LISTED ENTRIES below:
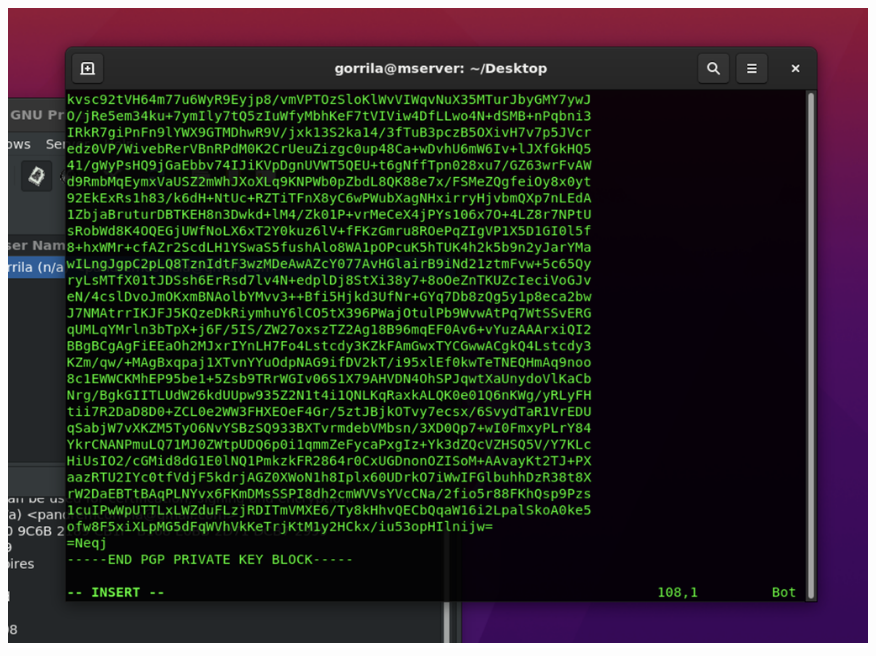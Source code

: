 ![Screenshot 2021-12-08 at 15.25.23](https://github.com/pedrocorreiacodes/ops-401/blob/master/screenshots/class-09/Screenshot%202021-12-08%20at%2015.25.23.png)
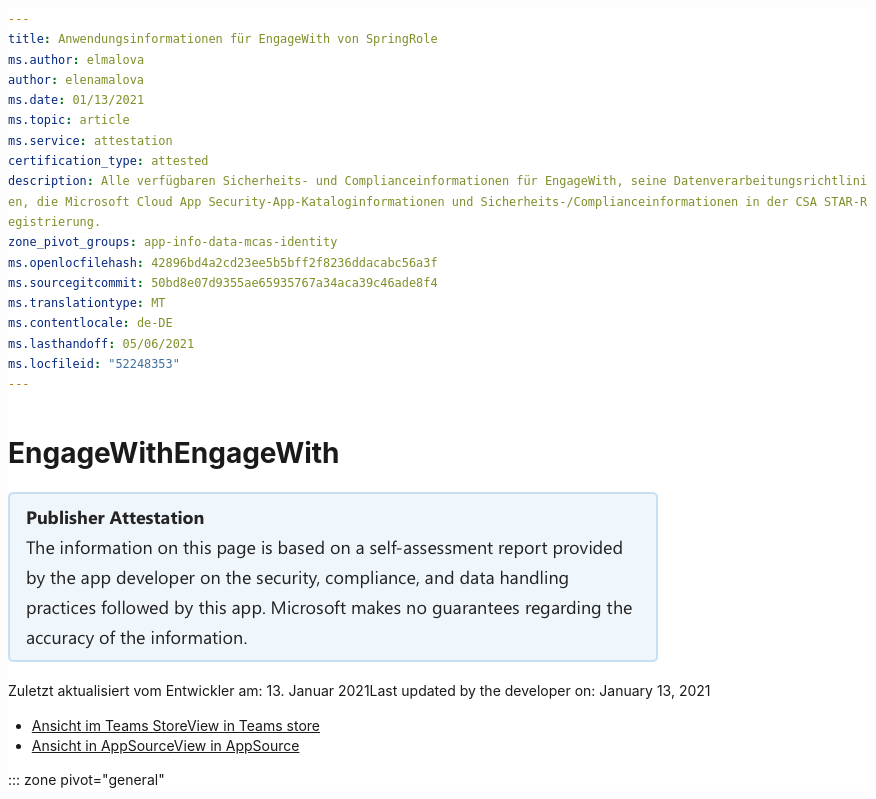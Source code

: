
 ```yaml
---
title: Anwendungsinformationen für EngageWith von SpringRole
ms.author: elmalova
author: elenamalova
ms.date: 01/13/2021
ms.topic: article
ms.service: attestation
certification_type: attested
description: Alle verfügbaren Sicherheits- und Complianceinformationen für EngageWith, seine Datenverarbeitungsrichtlinien, die Microsoft Cloud App Security-App-Kataloginformationen und Sicherheits-/Complianceinformationen in der CSA STAR-Registrierung.
zone_pivot_groups: app-info-data-mcas-identity
ms.openlocfilehash: 42896bd4a2cd23ee5b5bff2f8236ddacabc56a3f
ms.sourcegitcommit: 50bd8e07d9355ae65935767a34aca39c46ade8f4
ms.translationtype: MT
ms.contentlocale: de-DE
ms.lasthandoff: 05/06/2021
ms.locfileid: "52248353"
---
```

# <a name="engagewith"></a><span data-ttu-id="32b0c-103">EngageWith</span><span class="sxs-lookup"><span data-stu-id="32b0c-103">EngageWith</span></span>

<p></p>
<img alt="Publisher Attestation: The information on this page is based on a self-assessment report provided by the app developer on the security, compliance, and data handling practices followed by this app. Microsoft makes no guarantees regarding the accuracy of the information." src="../media/attested.png" width="650" />
<p><span data-ttu-id="32b0c-104">Zuletzt aktualisiert vom Entwickler am: 13. Januar 2021</span><span class="sxs-lookup"><span data-stu-id="32b0c-104">Last updated by the developer on: January 13, 2021</span></span></p>

* <span data-ttu-id="32b0c-105"><a href="https://teams.microsoft.com/l/app/6fb7f99a-d746-4a4b-8964-7c17d48935bb" target="_blank">Ansicht im Teams Store</a></span><span class="sxs-lookup"><span data-stu-id="32b0c-105"><a href="https://teams.microsoft.com/l/app/6fb7f99a-d746-4a4b-8964-7c17d48935bb" target="_blank">View in Teams store</a></span></span>
* <span data-ttu-id="32b0c-106"><a href="https://appsource.microsoft.com/product/office/WA200001915" target="_blank">Ansicht in AppSource</a></span><span class="sxs-lookup"><span data-stu-id="32b0c-106"><a href="https://appsource.microsoft.com/product/office/WA200001915" target="_blank">View in AppSource</a></span></span>

::: zone pivot="general"
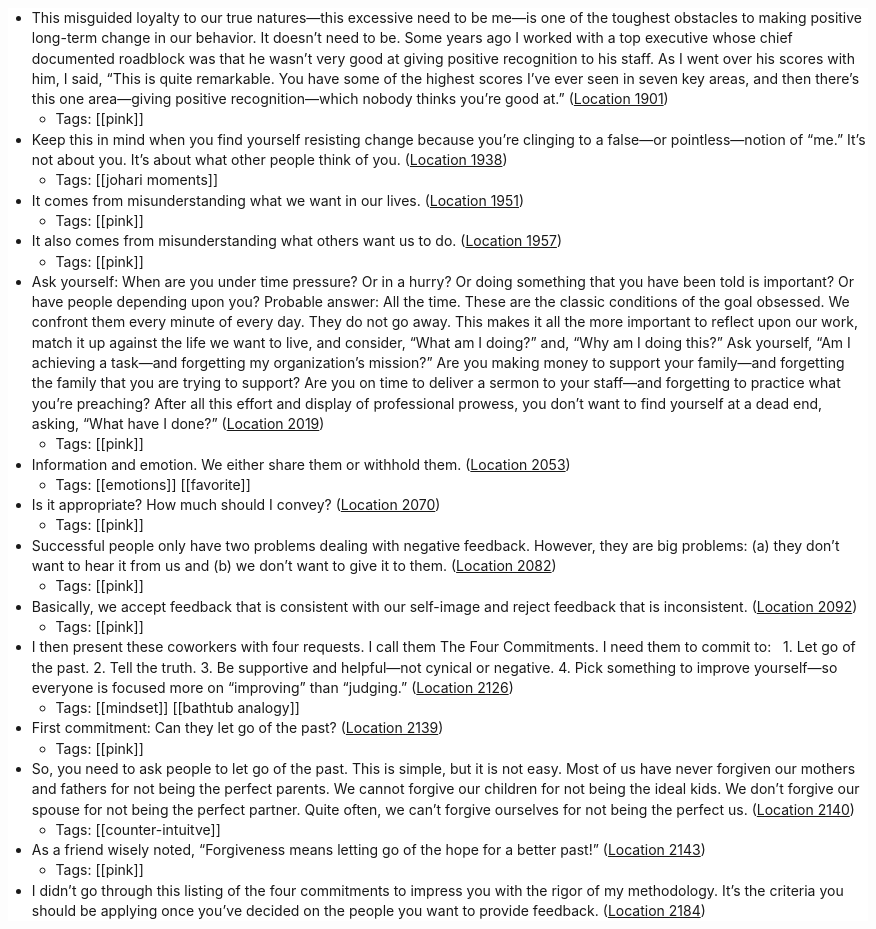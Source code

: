 - This misguided loyalty to our true natures—this excessive need to be me—is one of the toughest obstacles to making positive long-term change in our behavior. It doesn’t need to be. Some years ago I worked with a top executive whose chief documented roadblock was that he wasn’t very good at giving positive recognition to his staff. As I went over his scores with him, I said, “This is quite remarkable. You have some of the highest scores I’ve ever seen in seven key areas, and then there’s this one area—giving positive recognition—which nobody thinks you’re good at.” ([Location 1901](https://readwise.io/to_kindle?action=open&asin=B000Q9J128&location=1901))
    - Tags: [[pink]] 
- Keep this in mind when you find yourself resisting change because you’re clinging to a false—or pointless—notion of “me.” It’s not about you. It’s about what other people think of you. ([Location 1938](https://readwise.io/to_kindle?action=open&asin=B000Q9J128&location=1938))
    - Tags: [[johari moments]] 
- It comes from misunderstanding what we want in our lives. ([Location 1951](https://readwise.io/to_kindle?action=open&asin=B000Q9J128&location=1951))
    - Tags: [[pink]] 
- It also comes from misunderstanding what others want us to do. ([Location 1957](https://readwise.io/to_kindle?action=open&asin=B000Q9J128&location=1957))
    - Tags: [[pink]] 
- Ask yourself: When are you under time pressure? Or in a hurry? Or doing something that you have been told is important? Or have people depending upon you? Probable answer: All the time. These are the classic conditions of the goal obsessed. We confront them every minute of every day. They do not go away. This makes it all the more important to reflect upon our work, match it up against the life we want to live, and consider, “What am I doing?” and, “Why am I doing this?” Ask yourself, “Am I achieving a task—and forgetting my organization’s mission?” Are you making money to support your family—and forgetting the family that you are trying to support? Are you on time to deliver a sermon to your staff—and forgetting to practice what you’re preaching? After all this effort and display of professional prowess, you don’t want to find yourself at a dead end, asking, “What have I done?” ([Location 2019](https://readwise.io/to_kindle?action=open&asin=B000Q9J128&location=2019))
    - Tags: [[pink]] 
- Information and emotion. We either share them or withhold them. ([Location 2053](https://readwise.io/to_kindle?action=open&asin=B000Q9J128&location=2053))
    - Tags: [[emotions]] [[favorite]] 
- Is it appropriate? How much should I convey? ([Location 2070](https://readwise.io/to_kindle?action=open&asin=B000Q9J128&location=2070))
    - Tags: [[pink]] 
- Successful people only have two problems dealing with negative feedback. However, they are big problems: (a) they don’t want to hear it from us and (b) we don’t want to give it to them. ([Location 2082](https://readwise.io/to_kindle?action=open&asin=B000Q9J128&location=2082))
    - Tags: [[pink]] 
- Basically, we accept feedback that is consistent with our self-image and reject feedback that is inconsistent. ([Location 2092](https://readwise.io/to_kindle?action=open&asin=B000Q9J128&location=2092))
    - Tags: [[pink]] 
- I then present these coworkers with four requests. I call them The Four Commitments. I need them to commit to:   1. Let go of the past. 2. Tell the truth. 3. Be supportive and helpful—not cynical or negative. 4. Pick something to improve yourself—so everyone is focused more on “improving” than “judging.” ([Location 2126](https://readwise.io/to_kindle?action=open&asin=B000Q9J128&location=2126))
    - Tags: [[mindset]] [[bathtub analogy]] 
- First commitment: Can they let go of the past? ([Location 2139](https://readwise.io/to_kindle?action=open&asin=B000Q9J128&location=2139))
    - Tags: [[pink]] 
- So, you need to ask people to let go of the past. This is simple, but it is not easy. Most of us have never forgiven our mothers and fathers for not being the perfect parents. We cannot forgive our children for not being the ideal kids. We don’t forgive our spouse for not being the perfect partner. Quite often, we can’t forgive ourselves for not being the perfect us. ([Location 2140](https://readwise.io/to_kindle?action=open&asin=B000Q9J128&location=2140))
    - Tags: [[counter-intuitve]] 
- As a friend wisely noted, “Forgiveness means letting go of the hope for a better past!” ([Location 2143](https://readwise.io/to_kindle?action=open&asin=B000Q9J128&location=2143))
    - Tags: [[pink]] 
- I didn’t go through this listing of the four commitments to impress you with the rigor of my methodology. It’s the criteria you should be applying once you’ve decided on the people you want to provide feedback. ([Location 2184](https://readwise.io/to_kindle?action=open&asin=B000Q9J128&location=2184))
End of LISTED ENTRIES.
WHAT YOU NEED TO DO: Copy out all lines from the records where the word "author" appears.

OUTPUT:
ms.author: elmalova
author: elenamalova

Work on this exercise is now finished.